Five years ago I tried an experiment on myself to see which kind of breakfast worked best for me. The result surprised me. Of the 7 different breakfast items I tried each morning, my best morning was when I had a variety of fruit.
Here’s a quick recap:
Day One: Oatmeal - After eating I felt very satisfied. I wasn’t hungry until 3 hours later.
Day Two: Muffin and Coffee - The muffin was too sweet and not filling; I was hungry again within 30 minutes. By the two hour mark my stomach was growling and I felt sluggish and shaky.
Day Three: Eggs - I had two scrambled eggs with onion and it wasn’t filling. Two hours later I was hungry.
Day Four: Vegetables - Right after eating a salad I felt great! I was energized and even craved water, but one hour later I was hungry. What? Two hours later I still had energy, wasn’t tired or sluggish and my mind was clear and alert.
Day Five: Fruit - This was my best day. I felt energetic immediately after eating as well as two hours later. I wasn’t hungry and had no cravings.
Day Six: Cereal - Immediately I felt sluggish, although full, and craved toast shortly after eating. Weird. Less than 2 hours later I was hungry.

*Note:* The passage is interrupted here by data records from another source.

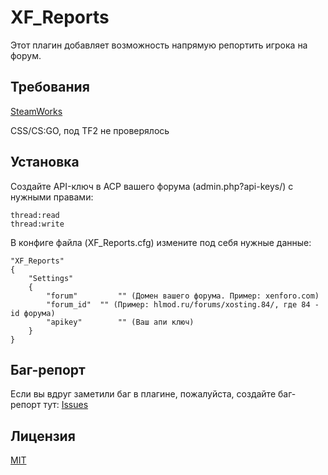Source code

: # XF_Reports
Этот плагин добавляет возможность напрямую репортить игрока на форум.

## Требования
[SteamWorks](https://users.alliedmods.net/~kyles/builds/SteamWorks/)

CSS/CS:GO, под TF2 не проверялось

## Установка
Создайте API-ключ в ACP вашего форума (admin.php?api-keys/) с нужными правами:
```
thread:read
thread:write
```

В конфиге файла (XF_Reports.cfg) измените под себя нужные данные:
```
"XF_Reports"
{
	"Settings"
	{
		"forum"			"" (Домен вашего форума. Пример: xenforo.com)
		"forum_id"	"" (Пример: hlmod.ru/forums/xosting.84/, где 84 - id форума)
		"apikey"		"" (Ваш апи ключ)
	}
}
```

## Баг-репорт
Если вы вдруг заметили баг в плагине, пожалуйста, создайте баг-репорт тут: 
[Issues](https://github.com/inzanty/XF_Reports/issues)

## Лицензия
[MIT](https://choosealicense.com/licenses/mit/)
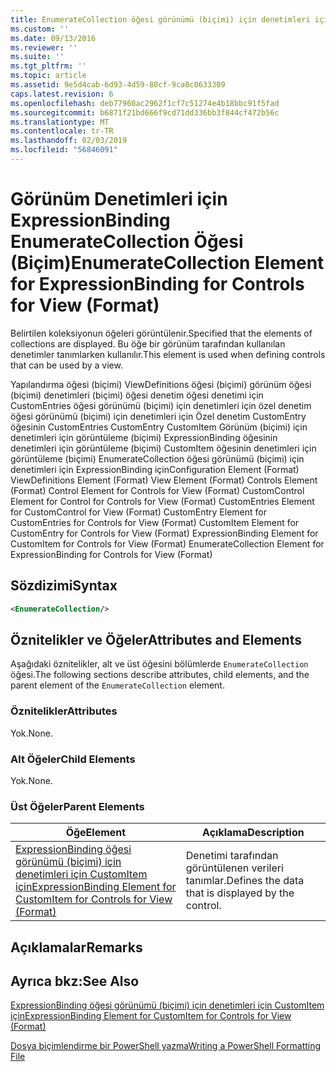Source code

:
 ```yaml
---
title: EnumerateCollection öğesi görünümü (biçimi) için denetimleri için ExpressionBinding için | Microsoft Docs
ms.custom: ''
ms.date: 09/13/2016
ms.reviewer: ''
ms.suite: ''
ms.tgt_pltfrm: ''
ms.topic: article
ms.assetid: 9e5d4cab-6d93-4d59-80cf-9ca0c0633309
caps.latest.revision: 6
ms.openlocfilehash: deb77960ac2962f1cf7c51274e4b18bbc91f5fad
ms.sourcegitcommit: b6871f21bd666f9cd71dd336bb3f844cf472b56c
ms.translationtype: MT
ms.contentlocale: tr-TR
ms.lasthandoff: 02/03/2019
ms.locfileid: "56846091"
---
```

# <a name="enumeratecollection-element-for-expressionbinding-for-controls-for-view-format"></a><span data-ttu-id="f7b80-102">Görünüm Denetimleri için ExpressionBinding EnumerateCollection Öğesi (Biçim)</span><span class="sxs-lookup"><span data-stu-id="f7b80-102">EnumerateCollection Element for ExpressionBinding for Controls for View (Format)</span></span>

<span data-ttu-id="f7b80-103">Belirtilen koleksiyonun öğeleri görüntülenir.</span><span class="sxs-lookup"><span data-stu-id="f7b80-103">Specified that the elements of collections are displayed.</span></span> <span data-ttu-id="f7b80-104">Bu öğe bir görünüm tarafından kullanılan denetimler tanımlarken kullanılır.</span><span class="sxs-lookup"><span data-stu-id="f7b80-104">This element is used when defining controls that can be used by a view.</span></span>

<span data-ttu-id="f7b80-105">Yapılandırma öğesi (biçimi) ViewDefinitions öğesi (biçimi) görünüm öğesi (biçimi) denetimleri (biçimi) öğesi denetim öğesi denetimi için CustomEntries öğesi görünümü (biçimi) için denetimleri için özel denetim öğesi görünümü (biçimi) için denetimleri için Özel denetim CustomEntry öğesinin CustomEntries CustomEntry CustomItem Görünüm (biçimi) için denetimleri için görüntüleme (biçimi) ExpressionBinding öğesinin denetimleri için görüntüleme (biçimi) CustomItem öğesinin denetimleri için görüntüleme (biçimi) EnumerateCollection öğesi görünümü (biçimi) için denetimleri için ExpressionBinding için</span><span class="sxs-lookup"><span data-stu-id="f7b80-105">Configuration Element (Format) ViewDefinitions Element (Format) View Element (Format) Controls Element (Format) Control Element for Controls for View (Format) CustomControl Element for Control for Controls for View (Format) CustomEntries Element for CustomControl for View (Format) CustomEntry Element for CustomEntries for Controls for View (Format) CustomItem Element for CustomEntry for Controls for View (Format) ExpressionBinding Element for CustomItem for Controls for View (Format) EnumerateCollection Element for ExpressionBinding for Controls for View (Format)</span></span>

## <a name="syntax"></a><span data-ttu-id="f7b80-106">Sözdizimi</span><span class="sxs-lookup"><span data-stu-id="f7b80-106">Syntax</span></span>

```xml
<EnumerateCollection/>
```

## <a name="attributes-and-elements"></a><span data-ttu-id="f7b80-107">Öznitelikler ve Öğeler</span><span class="sxs-lookup"><span data-stu-id="f7b80-107">Attributes and Elements</span></span>

<span data-ttu-id="f7b80-108">Aşağıdaki öznitelikler, alt ve üst öğesini bölümlerde `EnumerateCollection` öğesi.</span><span class="sxs-lookup"><span data-stu-id="f7b80-108">The following sections describe attributes, child elements, and the parent element of the `EnumerateCollection` element.</span></span>

### <a name="attributes"></a><span data-ttu-id="f7b80-109">Öznitelikler</span><span class="sxs-lookup"><span data-stu-id="f7b80-109">Attributes</span></span>

<span data-ttu-id="f7b80-110">Yok.</span><span class="sxs-lookup"><span data-stu-id="f7b80-110">None.</span></span>

### <a name="child-elements"></a><span data-ttu-id="f7b80-111">Alt Öğeler</span><span class="sxs-lookup"><span data-stu-id="f7b80-111">Child Elements</span></span>

<span data-ttu-id="f7b80-112">Yok.</span><span class="sxs-lookup"><span data-stu-id="f7b80-112">None.</span></span>

### <a name="parent-elements"></a><span data-ttu-id="f7b80-113">Üst Öğeler</span><span class="sxs-lookup"><span data-stu-id="f7b80-113">Parent Elements</span></span>

|<span data-ttu-id="f7b80-114">Öğe</span><span class="sxs-lookup"><span data-stu-id="f7b80-114">Element</span></span>|<span data-ttu-id="f7b80-115">Açıklama</span><span class="sxs-lookup"><span data-stu-id="f7b80-115">Description</span></span>|
|-------------|-----------------|
|[<span data-ttu-id="f7b80-116">ExpressionBinding öğesi görünümü (biçimi) için denetimleri için CustomItem için</span><span class="sxs-lookup"><span data-stu-id="f7b80-116">ExpressionBinding Element for CustomItem for Controls for View (Format)</span></span>](./expressionbinding-element-for-customitem-for-controls-for-view-format.md)|<span data-ttu-id="f7b80-117">Denetimi tarafından görüntülenen verileri tanımlar.</span><span class="sxs-lookup"><span data-stu-id="f7b80-117">Defines the data that is displayed by the control.</span></span>|

## <a name="remarks"></a><span data-ttu-id="f7b80-118">Açıklamalar</span><span class="sxs-lookup"><span data-stu-id="f7b80-118">Remarks</span></span>

## <a name="see-also"></a><span data-ttu-id="f7b80-119">Ayrıca bkz:</span><span class="sxs-lookup"><span data-stu-id="f7b80-119">See Also</span></span>

[<span data-ttu-id="f7b80-120">ExpressionBinding öğesi görünümü (biçimi) için denetimleri için CustomItem için</span><span class="sxs-lookup"><span data-stu-id="f7b80-120">ExpressionBinding Element for CustomItem for Controls for View (Format)</span></span>](./expressionbinding-element-for-customitem-for-controls-for-view-format.md)

[<span data-ttu-id="f7b80-121">Dosya biçimlendirme bir PowerShell yazma</span><span class="sxs-lookup"><span data-stu-id="f7b80-121">Writing a PowerShell Formatting File</span></span>](./writing-a-powershell-formatting-file.md)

Day Seven: Ultra Meal (a medical powdered drink I got from my doctor) - Immediately I was satisfied but discovered I have a soy sensitivity. (And just when I discovered I liked tofu!) Two hours later I was hungry and ready for a snack.
This week I’d like to challenge you to do your own breakfast experiment. Everybody is different and what worked for me probably isn’t the same for you. I had a client whose best day was the muffin, which was my worst! (And not the result I expected, or wanted her to have!)
Below are the daily suggestions. Note how you feel just after eating, and again two hours later. along with energy level, mood and any physical symptoms.
- Day One: Oatmeal
- Day Two: Muffin and Coffee
- Day Three: Eggs
- Day Four: Vegetables
- Day Five: Fruit
- Day Six: Cereal
- Day Seven: Powdered Breakfast Drink
Why A Good Breakfast Is Necessary
Your body is like a campfire that dies down overnight - it needs fuel to get it going again in the morning. When you skip breakfast or don't eat something nutritious, your body tries to play catch-up all day, putting you at a disadvantage.
Breakfast is the most important meal of the day, so make it count!